Let’s make sure we are clear on this — They are talking about closing Tuesday and Wednesday in Kentucky in the winter time, which (if you are not from the area) is typically cold and rainy.

My company runs several enormously popular parks in Western Kentucky for the US Forest Service.  They are so popular we have lines and wait lists in the summer to get in.  But we don’t even try to keep the place open from November 1 to March 15, and even then the dropoff we get in the late and early season is substantial.

I am not that familiar with these parks in the article, but I would have to take a good long look at them to see if I would support keeping them open in the winter at all, much less 5 days a week. I am currently looking at a resort type public park in Georgia with a lodge, and the cost of keeping a resort and restaurant open in the winter when there is no business is simply astronomical.

But let’s consider the lawmaker’s suggestion for a moment.  I am a marketing guy.  You ask me to do something to fill up a cold, rainy western Kentucky resort on a Tuesday and a Wednesday during the school year.  How?  I am sure you could hire someone who would gladly take your money for this project, but what possible chance of success does it have?  Who is going to go when their kids are in school to spend two mid-week days in a cold and rainy resort?
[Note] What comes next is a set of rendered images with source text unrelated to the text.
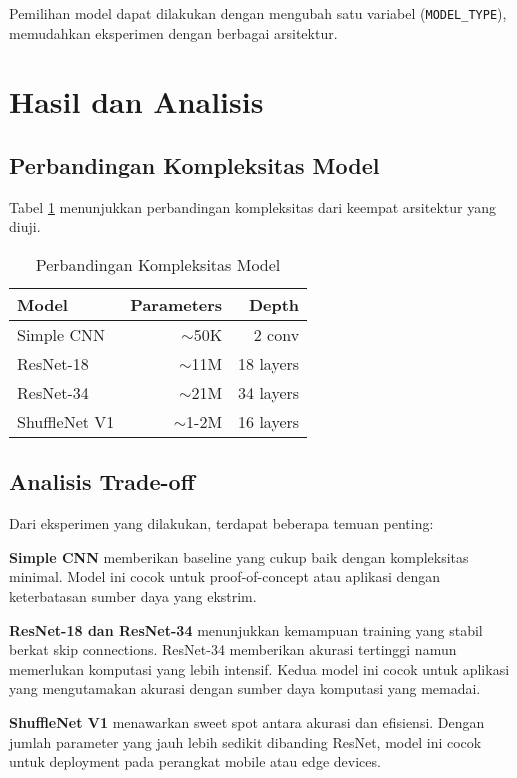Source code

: \documentclass[conference]{IEEEtran}
\begin{document}
Pemilihan model dapat dilakukan dengan mengubah satu variabel (\texttt{MODEL\_TYPE}), memudahkan eksperimen dengan berbagai arsitektur.

\section{Hasil dan Analisis}

\subsection{Perbandingan Kompleksitas Model}
Tabel \ref{tab:model_comparison} menunjukkan perbandingan kompleksitas dari keempat arsitektur yang diuji.

\begin{table}[h]
\centering
\caption{Perbandingan Kompleksitas Model}
\label{tab:model_comparison}
\begin{tabular}{lrr}
\toprule
\textbf{Model} & \textbf{Parameters} & \textbf{Depth} \\
\midrule
Simple CNN & $\sim$50K & 2 conv \\
ResNet-18 & $\sim$11M & 18 layers \\
ResNet-34 & $\sim$21M & 34 layers \\
ShuffleNet V1 & $\sim$1-2M & 16 layers \\
\bottomrule
\end{tabular}
\end{table}

\subsection{Analisis Trade-off}
Dari eksperimen yang dilakukan, terdapat beberapa temuan penting:

\textbf{Simple CNN} memberikan baseline yang cukup baik dengan kompleksitas minimal. Model ini cocok untuk proof-of-concept atau aplikasi dengan keterbatasan sumber daya yang ekstrim.

\textbf{ResNet-18 dan ResNet-34} menunjukkan kemampuan training yang stabil berkat skip connections. ResNet-34 memberikan akurasi tertinggi namun memerlukan komputasi yang lebih intensif. Kedua model ini cocok untuk aplikasi yang mengutamakan akurasi dengan sumber daya komputasi yang memadai.

\textbf{ShuffleNet V1} menawarkan sweet spot antara akurasi dan efisiensi. Dengan jumlah parameter yang jauh lebih sedikit dibanding ResNet, model ini cocok untuk deployment pada perangkat mobile atau edge devices.
\end{document}
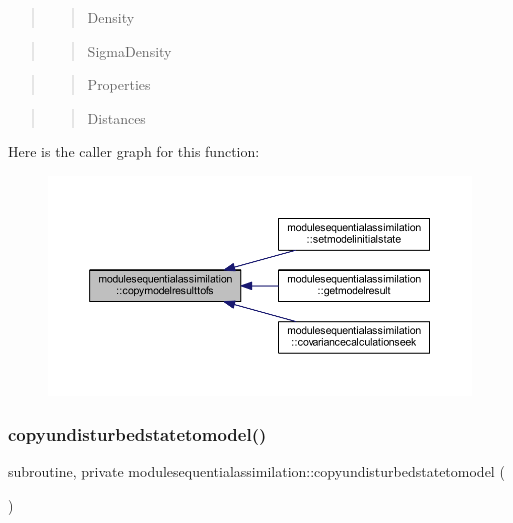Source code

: \begin{quote}
\begin{quote}
Density \end{quote}
\end{quote}


\begin{quote}
\begin{quote}
Sigma\+Density \end{quote}
\end{quote}


\begin{quote}
\begin{quote}
Properties \end{quote}
\end{quote}


\begin{quote}
\begin{quote}
Distances \end{quote}
\end{quote}
Here is the caller graph for this function\+:\nopagebreak
\begin{figure}[H]
\begin{center}
\leavevmode
\includegraphics[width=350pt]{namespacemodulesequentialassimilation_a1a5a1be9fa72ef3b8fe621128b7e3759_icgraph}
\end{center}
\end{figure}
\mbox{\label{namespacemodulesequentialassimilation_ad07159048364faf26c59ebffd5b246a3}} 
\subsubsection{\texorpdfstring{copyundisturbedstatetomodel()}{copyundisturbedstatetomodel()}}
{\footnotesize\ttfamily subroutine, private modulesequentialassimilation\+::copyundisturbedstatetomodel (\begin{DoxyParamCaption}{ }\end{DoxyParamCaption})\hspace{0.3cm}{\ttfamily [private]}}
In the Georgia example I am looking at, there is nothing one can do to reasonably get occupancy high enough even to break even — the mid-week and winter off seasons are too much of a drain if the lodge remains open during these slow times.

The only possibility is selling to the business meeting market, to try to get businesses to come in.  This is a tough sell anyway, particularly in this area of the country, but it also requires some minimum facilities.  Small lodges don’t work well, and there needs to be good meeting space, good A/V and internet infrastructure, and  catering capability.  And even if all this capability exists, there will not be meetings all the time and the rest of the time the costly capability will just sit unused, burning money.

Which leads to another inherent problem with government management of recreation — their labor force tends to be both expensive and, more importantly, inflexible.  One reason they cannot just shut down for the winter is that it begs the question, what do we do with all of our salaried staff?  One reason companies like mine can offer such large cost reductions without sacrificing service is that our labor force is enormously flexible.  I have mobile employees (in RV’s), some of whom want year-round work and some of who only want seasonal work.  This allows us to match staffing to demand better, so we don’t pay a 30 person staff in the winter to sit around looking at empty parks.

Oh, and I thought this was funny, from the same article:

“I agree with Will on the closing, and I’ll have to hear a lot of discussion on privatizing the golf courses before I could support that,” Cherry said. “If they’re privatized, it means a profit for someone. The state may have to make changes in procedures so that it earns the profit.”

A couple of thoughts.  First, of all the different kinds of public parks, is there any type with a more proven track record of successful private management than golf courses?

Second, God forbid anyone make a profit.  I am sure the state is losing money on the operation, so why do they care if someone makes a profit if their loss goes away and the golf course remains open to the public?

Third, this just shows lawmakers again talking without any knowledge of the subject.  All private management deals include rent payments back to the state, so whether the private entity makes money or not, the state is going to convert a current loss to a gain via rent payments.   In effect, private cost reductions and performance improvements result in additional surplus, and that surplus is split with the private company retaining some as profit and paying some out to the state as rent.  Win-win.